After growing up in St. Louis and Pasadena, California, Williams signed his first professional contract with the Brooklyn Dodgers in 1947, and played his first major league game with Brooklyn in 1951. Initially an outfielder, he injured a shoulder making a diving catch early in his career, and as a result learned to play several positions (he was frequently a first baseman and third baseman) and became a notorious "bench jockey" in order to keep his major league job. He appeared in 1,023 games over 13 seasons with the Dodgers, Baltimore Orioles, Cleveland Indians, Kansas City Athletics and Boston Red Sox. A right-handed batter and thrower, Williams had a career batting average of .260 with 70 home runs. He was a favorite of Paul Richards, who acquired Williams four different times between 1956 and 1962 when Richards was a manager or general manager with Baltimore and the Houston Colt .45s. Williams' stay in Houston during the 1962-63 offseason was brief, because he was soon traded to the Red Sox for another outfielder, Carroll Hardy. His two-year playing career in Boston was uneventful, except for one occasion. On June 27, 1963, Williams was victimized by one of the greatest catches in Fenway Park history. His long drive to the opposite field was snagged by Cleveland right fielder Al Luplow, who made a leaping catch at the wall and tumbled into the bullpen with the ball in his grasp.

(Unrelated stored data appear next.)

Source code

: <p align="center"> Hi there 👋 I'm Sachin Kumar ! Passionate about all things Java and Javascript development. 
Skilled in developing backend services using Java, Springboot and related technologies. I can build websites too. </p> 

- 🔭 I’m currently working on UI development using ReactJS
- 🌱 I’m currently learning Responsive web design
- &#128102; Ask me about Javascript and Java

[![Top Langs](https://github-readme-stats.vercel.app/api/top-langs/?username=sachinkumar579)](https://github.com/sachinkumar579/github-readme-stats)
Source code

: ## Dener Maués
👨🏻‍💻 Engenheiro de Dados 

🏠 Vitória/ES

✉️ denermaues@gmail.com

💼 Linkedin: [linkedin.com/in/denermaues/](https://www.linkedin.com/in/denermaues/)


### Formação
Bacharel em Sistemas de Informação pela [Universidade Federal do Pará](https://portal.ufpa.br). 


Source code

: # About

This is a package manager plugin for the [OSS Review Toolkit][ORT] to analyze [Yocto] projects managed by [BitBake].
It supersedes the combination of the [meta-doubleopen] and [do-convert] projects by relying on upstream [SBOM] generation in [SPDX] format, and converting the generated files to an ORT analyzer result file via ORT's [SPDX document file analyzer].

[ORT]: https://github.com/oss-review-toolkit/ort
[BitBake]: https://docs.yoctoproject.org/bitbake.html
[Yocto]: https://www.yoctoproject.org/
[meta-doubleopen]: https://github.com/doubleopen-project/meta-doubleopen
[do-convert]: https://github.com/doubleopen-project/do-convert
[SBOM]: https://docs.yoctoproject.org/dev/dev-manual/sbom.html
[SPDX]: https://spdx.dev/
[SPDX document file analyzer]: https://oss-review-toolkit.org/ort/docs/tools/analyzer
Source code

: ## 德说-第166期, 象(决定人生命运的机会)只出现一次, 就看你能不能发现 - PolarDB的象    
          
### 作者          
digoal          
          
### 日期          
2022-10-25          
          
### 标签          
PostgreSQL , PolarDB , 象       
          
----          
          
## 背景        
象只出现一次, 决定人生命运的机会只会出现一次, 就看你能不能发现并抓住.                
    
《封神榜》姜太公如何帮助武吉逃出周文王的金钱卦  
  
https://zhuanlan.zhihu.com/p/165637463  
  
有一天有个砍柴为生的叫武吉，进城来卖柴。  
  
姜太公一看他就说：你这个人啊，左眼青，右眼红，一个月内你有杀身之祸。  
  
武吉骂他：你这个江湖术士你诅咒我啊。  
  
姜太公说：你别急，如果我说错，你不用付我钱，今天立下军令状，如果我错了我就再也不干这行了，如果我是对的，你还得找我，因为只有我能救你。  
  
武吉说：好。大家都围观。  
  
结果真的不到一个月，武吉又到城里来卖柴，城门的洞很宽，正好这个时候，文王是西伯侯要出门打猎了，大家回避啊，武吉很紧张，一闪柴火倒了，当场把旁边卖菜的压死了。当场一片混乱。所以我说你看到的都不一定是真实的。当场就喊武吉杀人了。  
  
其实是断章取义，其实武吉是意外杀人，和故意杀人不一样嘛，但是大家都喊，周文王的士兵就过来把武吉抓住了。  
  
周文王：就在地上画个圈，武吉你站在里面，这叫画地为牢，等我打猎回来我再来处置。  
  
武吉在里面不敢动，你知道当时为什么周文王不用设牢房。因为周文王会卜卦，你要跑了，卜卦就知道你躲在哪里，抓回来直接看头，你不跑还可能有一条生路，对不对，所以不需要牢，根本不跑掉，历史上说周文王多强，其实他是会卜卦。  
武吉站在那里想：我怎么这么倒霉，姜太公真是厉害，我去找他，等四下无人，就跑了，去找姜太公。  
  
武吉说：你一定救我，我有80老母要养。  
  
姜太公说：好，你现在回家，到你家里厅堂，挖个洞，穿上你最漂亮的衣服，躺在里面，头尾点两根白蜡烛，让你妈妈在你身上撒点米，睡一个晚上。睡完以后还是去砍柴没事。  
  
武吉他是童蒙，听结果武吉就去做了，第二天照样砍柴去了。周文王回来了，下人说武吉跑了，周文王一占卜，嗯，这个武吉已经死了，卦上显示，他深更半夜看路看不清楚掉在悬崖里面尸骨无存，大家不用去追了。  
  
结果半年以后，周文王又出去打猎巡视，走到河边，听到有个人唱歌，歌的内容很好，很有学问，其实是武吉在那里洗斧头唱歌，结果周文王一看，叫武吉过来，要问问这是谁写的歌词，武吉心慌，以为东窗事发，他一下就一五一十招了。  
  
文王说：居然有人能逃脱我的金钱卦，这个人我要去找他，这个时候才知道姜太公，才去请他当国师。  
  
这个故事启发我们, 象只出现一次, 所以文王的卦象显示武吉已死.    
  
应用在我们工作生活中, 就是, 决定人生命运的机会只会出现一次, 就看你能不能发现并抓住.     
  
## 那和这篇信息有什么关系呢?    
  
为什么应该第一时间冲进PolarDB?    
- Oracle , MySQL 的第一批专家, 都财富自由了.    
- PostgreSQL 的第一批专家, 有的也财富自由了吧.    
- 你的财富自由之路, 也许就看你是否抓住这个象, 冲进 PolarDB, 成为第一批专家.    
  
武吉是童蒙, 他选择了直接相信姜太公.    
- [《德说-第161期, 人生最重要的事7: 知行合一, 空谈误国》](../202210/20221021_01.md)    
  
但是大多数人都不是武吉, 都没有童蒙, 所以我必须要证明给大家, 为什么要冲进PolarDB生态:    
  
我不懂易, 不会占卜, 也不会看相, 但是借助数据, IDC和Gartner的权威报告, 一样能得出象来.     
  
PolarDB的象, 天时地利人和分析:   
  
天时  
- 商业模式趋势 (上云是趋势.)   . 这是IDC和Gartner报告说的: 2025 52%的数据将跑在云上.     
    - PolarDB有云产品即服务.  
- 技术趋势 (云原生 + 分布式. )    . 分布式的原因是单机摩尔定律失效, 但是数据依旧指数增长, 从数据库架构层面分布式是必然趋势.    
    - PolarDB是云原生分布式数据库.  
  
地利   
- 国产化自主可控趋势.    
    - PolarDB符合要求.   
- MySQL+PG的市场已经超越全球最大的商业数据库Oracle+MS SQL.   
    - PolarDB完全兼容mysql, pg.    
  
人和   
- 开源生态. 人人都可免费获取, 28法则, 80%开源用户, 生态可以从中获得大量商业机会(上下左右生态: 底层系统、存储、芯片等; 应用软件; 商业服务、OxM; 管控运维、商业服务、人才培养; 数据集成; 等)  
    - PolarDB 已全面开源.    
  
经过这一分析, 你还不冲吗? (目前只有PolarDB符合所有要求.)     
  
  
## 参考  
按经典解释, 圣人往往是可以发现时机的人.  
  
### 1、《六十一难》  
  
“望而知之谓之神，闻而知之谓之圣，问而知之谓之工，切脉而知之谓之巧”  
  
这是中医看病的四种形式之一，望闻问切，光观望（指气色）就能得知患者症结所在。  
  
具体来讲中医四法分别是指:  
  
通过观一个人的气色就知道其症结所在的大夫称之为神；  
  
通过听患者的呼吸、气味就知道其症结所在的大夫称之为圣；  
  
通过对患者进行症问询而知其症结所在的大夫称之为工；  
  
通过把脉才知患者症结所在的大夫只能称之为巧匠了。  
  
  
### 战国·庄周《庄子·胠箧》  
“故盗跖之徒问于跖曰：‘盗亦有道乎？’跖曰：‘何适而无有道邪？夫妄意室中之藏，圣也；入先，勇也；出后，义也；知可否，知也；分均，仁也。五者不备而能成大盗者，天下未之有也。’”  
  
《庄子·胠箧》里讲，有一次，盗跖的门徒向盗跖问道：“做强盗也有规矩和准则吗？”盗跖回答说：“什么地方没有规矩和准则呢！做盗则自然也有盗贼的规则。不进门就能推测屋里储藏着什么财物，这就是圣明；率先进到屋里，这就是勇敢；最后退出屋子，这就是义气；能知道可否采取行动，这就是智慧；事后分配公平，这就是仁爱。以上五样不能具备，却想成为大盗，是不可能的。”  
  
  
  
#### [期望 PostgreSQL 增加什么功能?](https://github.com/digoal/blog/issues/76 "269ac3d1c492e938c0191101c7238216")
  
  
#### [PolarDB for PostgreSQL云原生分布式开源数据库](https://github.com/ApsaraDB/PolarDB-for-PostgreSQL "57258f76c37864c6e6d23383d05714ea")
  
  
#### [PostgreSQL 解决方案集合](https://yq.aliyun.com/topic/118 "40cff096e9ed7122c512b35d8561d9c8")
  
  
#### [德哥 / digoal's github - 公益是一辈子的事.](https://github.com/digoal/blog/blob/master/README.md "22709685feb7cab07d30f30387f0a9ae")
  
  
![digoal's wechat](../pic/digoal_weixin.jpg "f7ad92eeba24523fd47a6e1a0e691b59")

An "Impossible Dream" in Boston
In October 1964, the Red Sox cut Williams from their roster and named him a player-coach with their AAA farm team, the Seattle Rainiers of the Pacific Coast League. But when a shuffle in affiliations forced Boston to move its top minor league team to Toronto of the International League, the Seattle manager, Edo Vanni, resigned, preferring to remain in his native Pacific Northwest. With the opening, Williams was promoted to manager of the 1965 baseball Maple Leafs. As a novice pilot, Williams adopted a hard-nosed, disciplinarian style and won two consecutive Governors' Cup championships with teams laden with young Red Sox prospects. He then signed a one-year contract to manage the 1967 Red Sox.
Boston had suffered through eight straight seasons of losing baseball, and attendance had fallen to such an extent that owner Tom Yawkey was threatening to move the team. The Red Sox had talented young players, but the team was known as a lazy "country club." Williams decided to risk everything and impose discipline on his players. He vowed that "we will win more ballgames than we lose" — a bold statement for a club that had finished only a half-game from last place in 1966. In spring training he drilled players in fundamentals for hours.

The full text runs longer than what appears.